無意識に目が合った銀河との間に、短い沈黙が流れて、一瞬ドキリと胸が高鳴るけれど、
「……なに言ってんだ。そんなわけないだろ」
銀河は水割りを一口飲むと、あり得ないとでも言うように、天馬の言ったことを軽く笑い飛ばした。
「そうだよな。
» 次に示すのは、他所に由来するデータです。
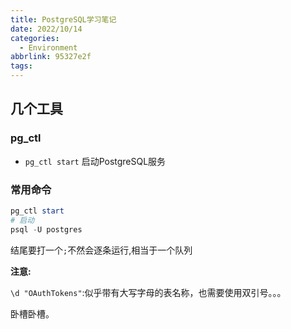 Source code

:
 ```yaml
---
title: PostgreSQL学习笔记
date: 2022/10/14
categories:
  - Environment
abbrlink: 95327e2f
tags:
---
```



## 几个工具
### pg_ctl
- `pg_ctl start` 启动PostgreSQL服务

### 常用命令

``` powershell
pg_ctl start
# 启动
psql -U postgres

```



结尾要打一个`;`不然会逐条运行,相当于一个队列



**注意:**

`\d "OAuthTokens"`:似乎带有大写字母的表名称，也需要使用双引号。。。

卧槽卧槽。

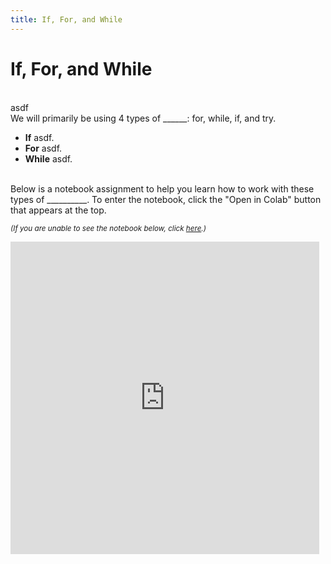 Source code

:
 ```yaml
---
title: If, For, and While
---
```


# If, For, and While

<br>
asdf

<br>
We will primarily be using 4 types of ______: for, while, if, and try.
<ul>
<li><b>If</b> asdf.</li>
  <li><b>For</b> asdf.</li>
  <li><b>While</b> asdf.</li>
  </ul>

<br>
Below is a notebook assignment to help you learn how to work with these types of __________. To enter the notebook, click the "Open in Colab" button that appears at the top.

<small><i>(If you are unable to see the notebook below, click <a href='https://nbviewer.jupyter.org/github/jpskycak/aihigh/blob/master/intro-to-ai/codingBootcamp_forWhileIfTry.ipynb'>here</a>.)</i></small>

<iframe src="https://nbviewer.jupyter.org/github/jpskycak/aihigh/blob/master/intro-to-ai/codingBootcamp_forWhileIfTry.ipynb" style="display: block; width: 98%; height: 500px;" frameborder="0" marginheight="0" marginwidth="0" align="center">Loading...</iframe>
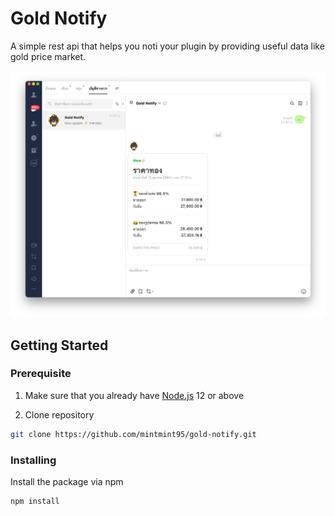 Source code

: # Gold Notify

A simple rest api that helps you noti your plugin by providing useful data like gold price market.

![Gold Notify Example](img/gold-notify-new.png)


## Getting Started

### Prerequisite
1. Make sure that you already have [Node.js](https://nodejs.org/en/) 12 or above

2. Clone repository

```bash
git clone https://github.com/mintmint95/gold-notify.git
```

### Installing
Install the package via npm

```bash
npm install
```
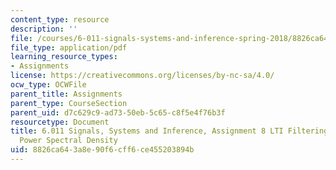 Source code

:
 ```yaml
---
content_type: resource
description: ''
file: /courses/6-011-signals-systems-and-inference-spring-2018/8826ca643a8e90f6cff6ce455203894b_MIT6_011S18ps8.pdf
file_type: application/pdf
learning_resource_types:
- Assignments
license: https://creativecommons.org/licenses/by-nc-sa/4.0/
ocw_type: OCWFile
parent_title: Assignments
parent_type: CourseSection
parent_uid: d7c629c9-ad73-50eb-5c65-c8f5e4f76b3f
resourcetype: Document
title: 6.011 Signals, Systems and Inference, Assignment 8 LTI Filtering of WSS Processes,
  Power Spectral Density
uid: 8826ca64-3a8e-90f6-cff6-ce455203894b
---
```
銀河はなんだかんだ言って、俺よりモテるしな」
流星が言いながら、吸い差しのタバコを灰皿に揉み消す。
「……銀河って、そんなにモテるの?」
銀河のことを別段意識していたわけでもなかったけれど、たとえ一瞬だろうと『気がある』という指摘に、私自身が動揺をしてしまったこともあって、つい確かめないではいられなかった。
「なんだ、気になるのかよ?」
銀河がちらりと私の方を流し見るのを、
「別に……そういうわけじゃないけど」
多少照れくささを感じて、視線をふいと横へ逸らした。
「ふぅーん……俺が気になるってわけでもないのなら、ホントのこと言っても問題ないよな? はっきり言って、俺ってモテるから」
グラスに残っていたバーボンをぐいとひと息に飲み干して、
「だいたい、俺みたいなイイ男のことを、女がほっとくわけもないだろ?」
と、銀河がわざとらしく私に顔を迫らせた。
長めの睫毛に縁取られた、妖しげな魅力が感じられる紫色をした瞳に、じっと見つめられ、射竦められたような感覚に陥る。
「……そう。モテてよかったわね……」
私は半ばそう投げやりに口にして、顔を覗き込む銀河から目を背けた。
大して気にかけてはいないはずだったのにも関わらず、自分からモテると自慢するような軽薄そうな男なんかに、少しでもドキドキとさせられたことが、なぜだかひどく恨めしかった……。